Parts & Labor are a Brooklyn-based band with links to that borough's arty noise-rock scene. If the preceding sentence has generated any preconceptions about Constant Future, you should probably scrap them. It's not a daring album, or an experimental album, or an especially cacophonous, ear-drum-berating album. Instead, it's a rather inconsequential but undeniably fun alt.rock record; less Black Dice, more We Are Scientists.

Parts & Labor Constant Future Album

It's a record which succeeds in spite of, and yet also because of, its repetitive nature. The band repeat the same tricks and ideas again and again, compulsively following their favourite formula. Tracks build slowly, driven on by Joe Wong's metronomic drumming; Dan Friel and B.J. Warshaw chant some obtuse lyrics with increasing fervour; Friel plays simple, euphoric keyboard riffs; eventually, we reach a crunching crescendo. Then the track abruptly stops, and the band start again from scratch. It's like watching a particularly obsessive toddler building a tower of garish toy bricks, then knocking it down, then building exactly the same tower, again and again.
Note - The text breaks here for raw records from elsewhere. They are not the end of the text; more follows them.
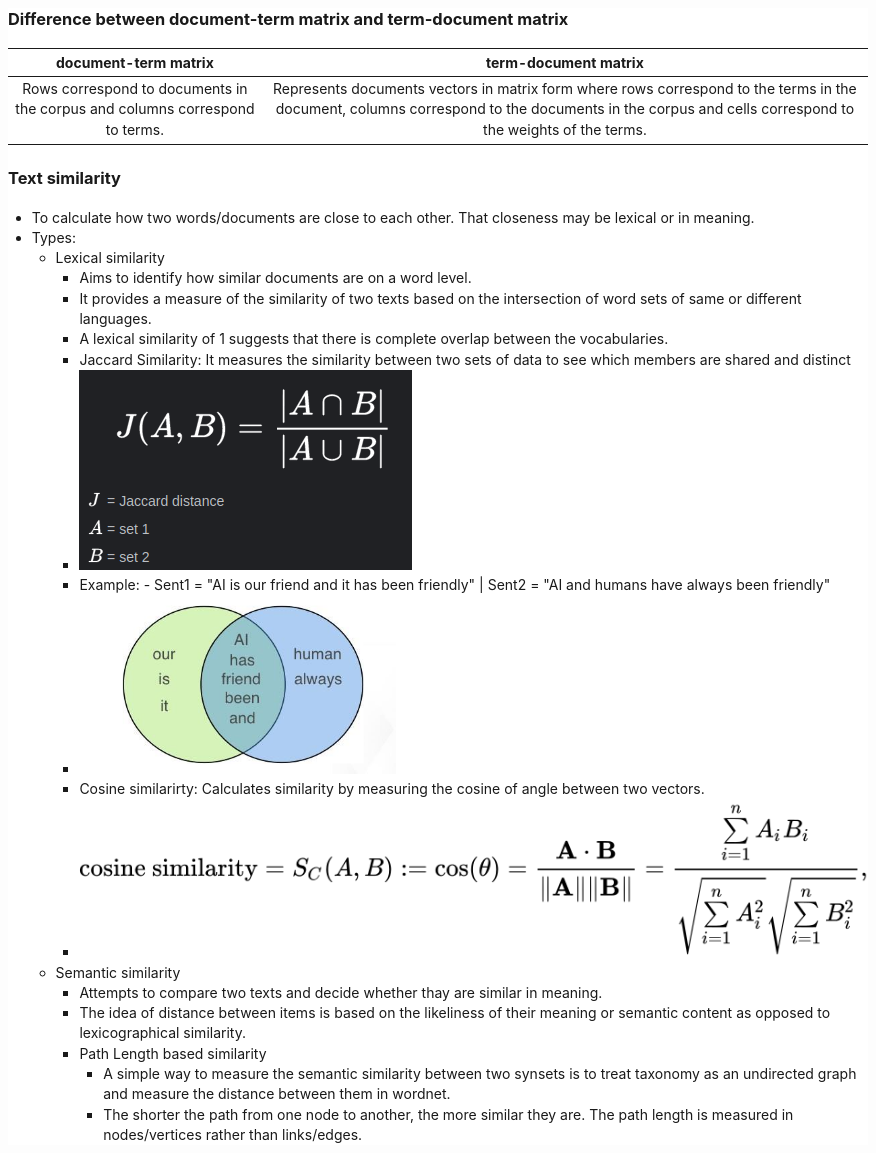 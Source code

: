### Difference between document-term matrix and term-document matrix

|document-term matrix|term-document matrix|
|:------------------:|:------------------:|
|Rows correspond to documents in the corpus and columns correspond to terms.|Represents documents vectors in matrix form where rows correspond to the terms in the document, columns correspond to the documents in the corpus and cells correspond to the weights of the terms.|

### Text similarity
- To calculate how two words/documents are close to each other. That closeness may be lexical or in meaning.
- Types:
	+ Lexical similarity
		* Aims to identify how similar documents are on a word level.
		* It provides a measure of the similarity of two texts based on the intersection of word sets of same or different languages.
		* A lexical similarity of 1 suggests that there is complete overlap between the vocabularies.
		* Jaccard Similarity: It measures the similarity between two sets of data to see which members are shared and distinct
		* <img src="Jaccard_Similarity_Formula.png"/>
		* Example: - Sent1 = "AI is our friend and it has been friendly" | Sent2 = "AI and humans have always been friendly"
		* <img src="Jaccard_Similarity_Example.png"/>
		* Cosine similarirty: Calculates similarity by measuring the cosine of angle between two vectors.
		* <img src="cosine_similarity.svg"/>
	+ Semantic similarity
		* Attempts to compare two texts and decide whether thay are similar in meaning.
		* The idea of distance between items is based on the likeliness of their meaning or semantic content as opposed to lexicographical similarity.
		* Path Length based similarity
			- A simple way to measure the semantic similarity between two synsets is to treat taxonomy as an undirected graph and measure the distance between them in wordnet.
			- The shorter the path from one node to another, the more similar they are. The path length is measured in nodes/vertices rather than links/edges.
Except that the formula happens to work (I guess it's a particularly cool tower, if we're still pushing that metaphor): the album is viscerally exciting in an entirely straightforward way. Meek is the chief reason for this: he hits hard and fast, pushing things forward with a thrilling propulsiveness. It's a struggle not to start air-drumming every thirty seconds; this is not a record you should listen to on public transport. The vocal formula also works, and works better than it should: neither Friel nor Warshaw have an especially charismatic voice, but by combining forces and relying on repeating lyrical phrases rather than soaring vocals in order to get the listener's attention, they're able to turn this weakness into a strength. They sound hypnotic rather than dull. The album's best moment,'Rest', is a fine example of both of these strengths: Meek's drumming channels krautrockers Neu! whilst the vocalists deliver weirdly memorable surrealities with, alternatively, a furious intensity and a slightly creepy cool and precision.
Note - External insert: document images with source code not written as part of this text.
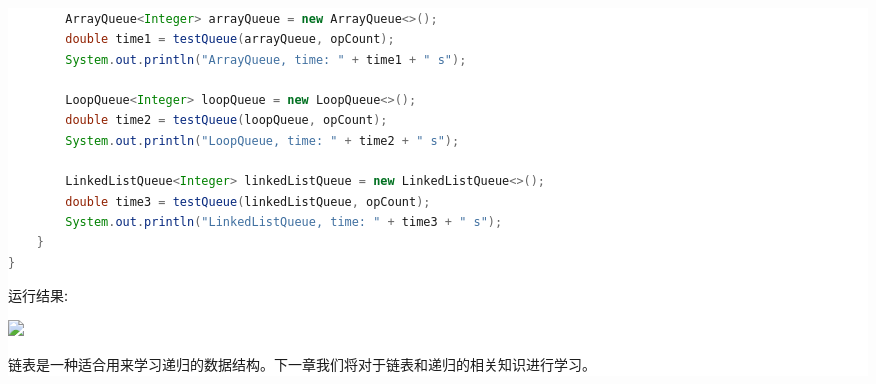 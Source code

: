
 ```java
        ArrayQueue<Integer> arrayQueue = new ArrayQueue<>();
        double time1 = testQueue(arrayQueue, opCount);
        System.out.println("ArrayQueue, time: " + time1 + " s");

        LoopQueue<Integer> loopQueue = new LoopQueue<>();
        double time2 = testQueue(loopQueue, opCount);
        System.out.println("LoopQueue, time: " + time2 + " s");

        LinkedListQueue<Integer> linkedListQueue = new LinkedListQueue<>();
        double time3 = testQueue(linkedListQueue, opCount);
        System.out.println("LinkedListQueue, time: " + time3 + " s");
    }
}
```

运行结果:

![](http://myphoto.mtianyan.cn/20180810055232_M2zlpx_Screenshot.jpeg)

链表是一种适合用来学习递归的数据结构。下一章我们将对于链表和递归的相关知识进行学习。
The group seems to be reaching for the anthemic; they seem to be driven by the idea that if they can just get the formula exactly right, write a lyric universal enough or a keyboard hook euphoric enough, they can produce a song that indie kids worldwide will be humming. This impression is reinforced by the simplicity and directness of their approach, and by their penchant for dramatic crescendoes and catchy lyrics. Unfortunately, I suspect it isn't going to happen; they always seem to fall a little short, never quite hitting upon the perfect hook or melody. They're one creatively gifted songwriter short of the universal appeal their music strives for. But let's not be too hard on them: Constant Future is, despite its imperfections, an enjoyable album which is worth forty minutes of your time.